季節外れのサクラの樹に、嘘偽りの花が咲く
「朱里との結婚が決まったのは紗耶香と別れた後だ。別れてからはずっと会ってなかった。」

「じゃあ…紗耶香から妊娠してるって聞かされたのはいつなの?」

「結婚式の10日前かな。もうお腹もかなり大きかったし、俺の子だって言うから…。」

…と、いう事は。

壮介が別れ話をした時の3日前に彼女の妊娠がわかったというのは、ホントなんだ。

「ねぇ…。私と別れる2ヶ月くらい前には紗耶香と入籍してたんじゃないの?」

「はぁ?そんなわけないよ、第一その頃はまったく会ってなかったのに!入籍したのは朱里と別れて1ヶ月近く経ってから。別れ話した翌日っていうのは俺がついた嘘だ。

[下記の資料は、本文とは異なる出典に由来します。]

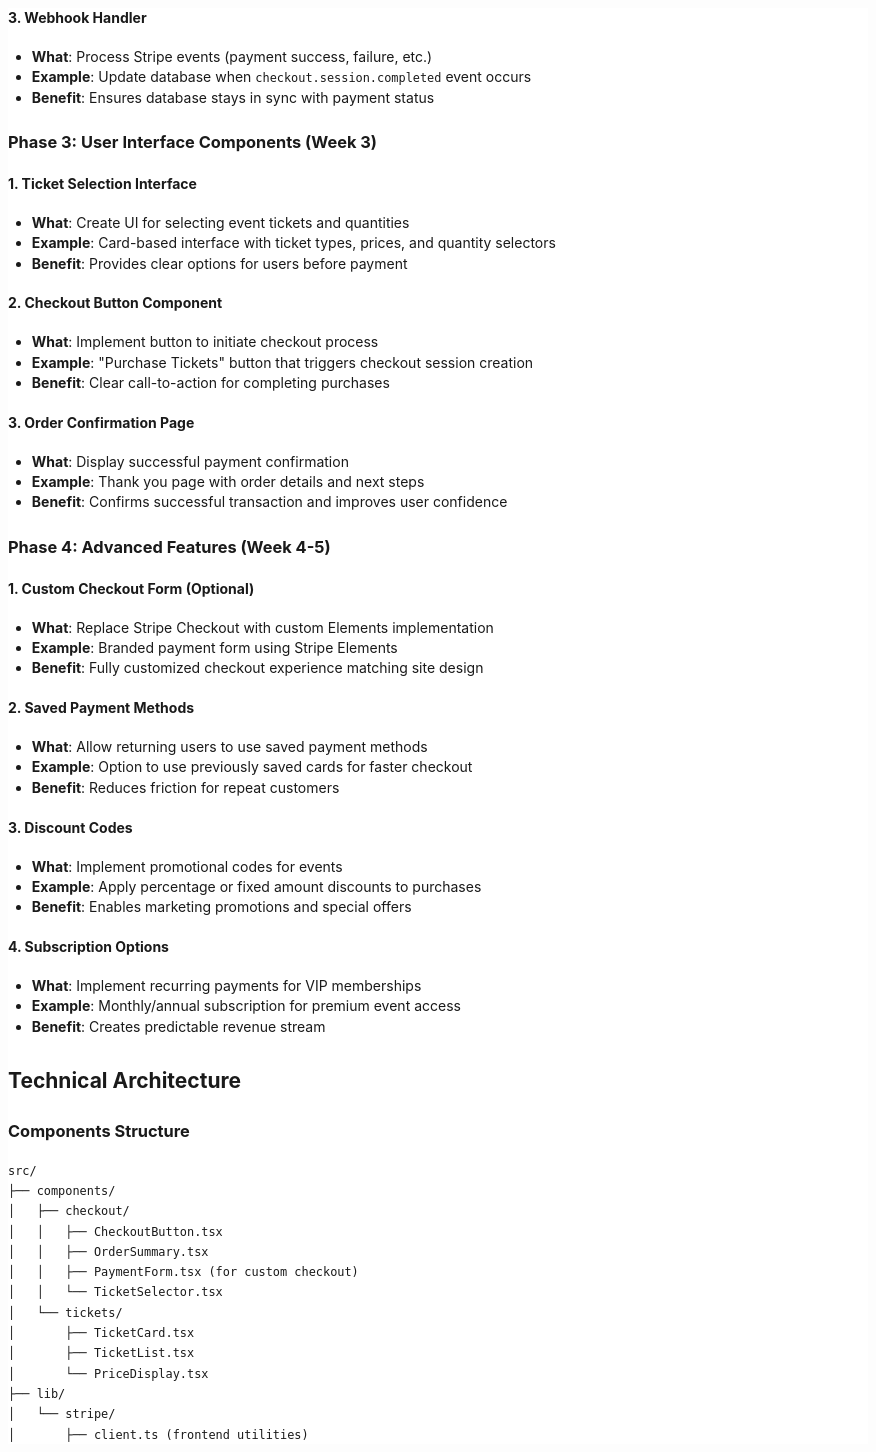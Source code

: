 #### 3. Webhook Handler
- **What**: Process Stripe events (payment success, failure, etc.)
- **Example**: Update database when `checkout.session.completed` event occurs
- **Benefit**: Ensures database stays in sync with payment status

### Phase 3: User Interface Components (Week 3)

#### 1. Ticket Selection Interface
- **What**: Create UI for selecting event tickets and quantities
- **Example**: Card-based interface with ticket types, prices, and quantity selectors
- **Benefit**: Provides clear options for users before payment

#### 2. Checkout Button Component
- **What**: Implement button to initiate checkout process
- **Example**: "Purchase Tickets" button that triggers checkout session creation
- **Benefit**: Clear call-to-action for completing purchases

#### 3. Order Confirmation Page
- **What**: Display successful payment confirmation
- **Example**: Thank you page with order details and next steps
- **Benefit**: Confirms successful transaction and improves user confidence

### Phase 4: Advanced Features (Week 4-5)

#### 1. Custom Checkout Form (Optional)
- **What**: Replace Stripe Checkout with custom Elements implementation
- **Example**: Branded payment form using Stripe Elements
- **Benefit**: Fully customized checkout experience matching site design

#### 2. Saved Payment Methods
- **What**: Allow returning users to use saved payment methods
- **Example**: Option to use previously saved cards for faster checkout
- **Benefit**: Reduces friction for repeat customers

#### 3. Discount Codes
- **What**: Implement promotional codes for events
- **Example**: Apply percentage or fixed amount discounts to purchases
- **Benefit**: Enables marketing promotions and special offers

#### 4. Subscription Options
- **What**: Implement recurring payments for VIP memberships
- **Example**: Monthly/annual subscription for premium event access
- **Benefit**: Creates predictable revenue stream

## Technical Architecture

### Components Structure

```
src/
├── components/
│   ├── checkout/
│   │   ├── CheckoutButton.tsx
│   │   ├── OrderSummary.tsx
│   │   ├── PaymentForm.tsx (for custom checkout)
│   │   └── TicketSelector.tsx
│   └── tickets/
│       ├── TicketCard.tsx
│       ├── TicketList.tsx
│       └── PriceDisplay.tsx
├── lib/
│   └── stripe/
│       ├── client.ts (frontend utilities)
```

」

「そうなの?」

だんだん混乱してきた。

「あの“みいな”とかいう人は?」

「ああ…。あれ、サクラってやつだよ。さすがに朱里の友達と浮気してたとは言いづらかったから…。妊娠してまだ間もないって設定で。」

「もしかして…佐倉代行サービス?」

「ああ、それ。知ってんの?」

「うん、ちょっとね。知り合いが…。」

元は順平もサクラだったという事は黙っておこう。